Impact and Safety of AI in Decision Making in the ICU: a Simulation Experiment (ICU)

The impact of deploying artificial intelligence (AI) in healthcare settings in unclear, in particular with regards to how it will influence human decision makers. Previous research demonstrated that AI alerts were frequently ignored (Kamal et al., 2020 ) or could lead to unexpected behaviour with worsening of patient outcomes (Wilson et al., 2021 ). On the other hand, excessive confidence and trust placed in the AI could have several adverse consequences including ability to detect harmful AI decisions, leading to patient harm as well as human deskilling. Some of these aspects relate to automation bias.

In this simulation study, the investigators intend to measure whether medical decisions in areas of high clinical uncertainty are modified by the use of an AI-based clinical decision support tool. How the dose of intravenous fluids (IVF) and vasopressors administered by doctors in adult patients with sepsis (severe infection with organ failure) in the ICU), changes as a result of disclosing the doses suggested by a hypothetical AI will be measured. The area of sepsis resuscitation is poorly codified, with high uncertainty leading to high variability in practice. This study will not specifically mention the AI Clinician (Komorowski et al., 2018). Instead, the investigators will describe a hypothetical AI for which there is some evidence of effectiveness on retrospective data in another clinical setting (e.g. a model that was retrospectively validated using data from a different country than the source data used for model training) but no prospective evidence of effectiveness or safety. As such, it is possible for this hypothetical AI to provide unsafe suggestions.

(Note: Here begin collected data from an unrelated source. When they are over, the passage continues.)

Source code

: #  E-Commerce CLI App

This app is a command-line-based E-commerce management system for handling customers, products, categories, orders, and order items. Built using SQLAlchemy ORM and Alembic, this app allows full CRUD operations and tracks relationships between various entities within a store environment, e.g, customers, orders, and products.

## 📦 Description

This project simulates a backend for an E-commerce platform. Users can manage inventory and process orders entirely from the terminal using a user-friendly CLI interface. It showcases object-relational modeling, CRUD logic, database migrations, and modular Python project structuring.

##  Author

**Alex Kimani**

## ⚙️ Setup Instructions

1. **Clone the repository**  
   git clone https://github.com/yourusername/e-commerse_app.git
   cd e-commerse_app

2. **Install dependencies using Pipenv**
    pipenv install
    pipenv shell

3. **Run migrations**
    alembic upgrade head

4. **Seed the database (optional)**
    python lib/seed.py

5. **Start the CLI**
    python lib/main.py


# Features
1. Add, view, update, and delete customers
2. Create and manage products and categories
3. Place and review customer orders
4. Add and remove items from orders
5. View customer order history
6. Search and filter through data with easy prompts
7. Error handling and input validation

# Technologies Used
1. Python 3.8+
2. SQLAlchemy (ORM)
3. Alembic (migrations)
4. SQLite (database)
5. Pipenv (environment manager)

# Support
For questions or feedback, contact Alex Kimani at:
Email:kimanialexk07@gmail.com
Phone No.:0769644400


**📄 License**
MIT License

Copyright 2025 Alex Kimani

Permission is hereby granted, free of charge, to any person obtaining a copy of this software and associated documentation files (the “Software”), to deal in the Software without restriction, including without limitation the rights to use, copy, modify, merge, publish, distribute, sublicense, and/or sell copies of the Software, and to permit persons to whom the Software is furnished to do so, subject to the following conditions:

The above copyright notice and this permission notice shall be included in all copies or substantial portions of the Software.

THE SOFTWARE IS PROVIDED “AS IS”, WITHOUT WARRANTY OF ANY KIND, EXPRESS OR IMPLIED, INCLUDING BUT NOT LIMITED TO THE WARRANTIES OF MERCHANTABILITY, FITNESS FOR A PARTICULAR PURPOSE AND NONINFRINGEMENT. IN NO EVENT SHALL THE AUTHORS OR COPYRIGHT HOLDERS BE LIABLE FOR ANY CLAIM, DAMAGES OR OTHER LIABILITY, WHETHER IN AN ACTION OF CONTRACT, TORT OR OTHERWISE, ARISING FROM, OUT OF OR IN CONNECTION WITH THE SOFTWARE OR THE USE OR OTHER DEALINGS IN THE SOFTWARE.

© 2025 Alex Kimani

The investigators will intentionally introduce unsafe AI suggestions (in random order), to measure the sensitivity of our participants at detecting these.

Study Overview

• Status: Completed
• Conditions: Sepsis
• Intervention / Treatment: Other: Hypothetical AI

Detailed Description

The impact of deploying artificial intelligence (AI) in healthcare settings in unclear, in particular with regards to how it will influence human decision makers. Previous research demonstrated that AI alerts were frequently ignored (Kamal et al., 2020 ) or could lead to unexpected behaviour with worsening of patient outcomes (Wilson et al., 2021 ). On the other hand, excessive confidence and trust placed in the AI could have several adverse consequences including ability to detect harmful AI decisions, leading to patient harm as well as human deskilling. Some of these aspects relate to automation bias.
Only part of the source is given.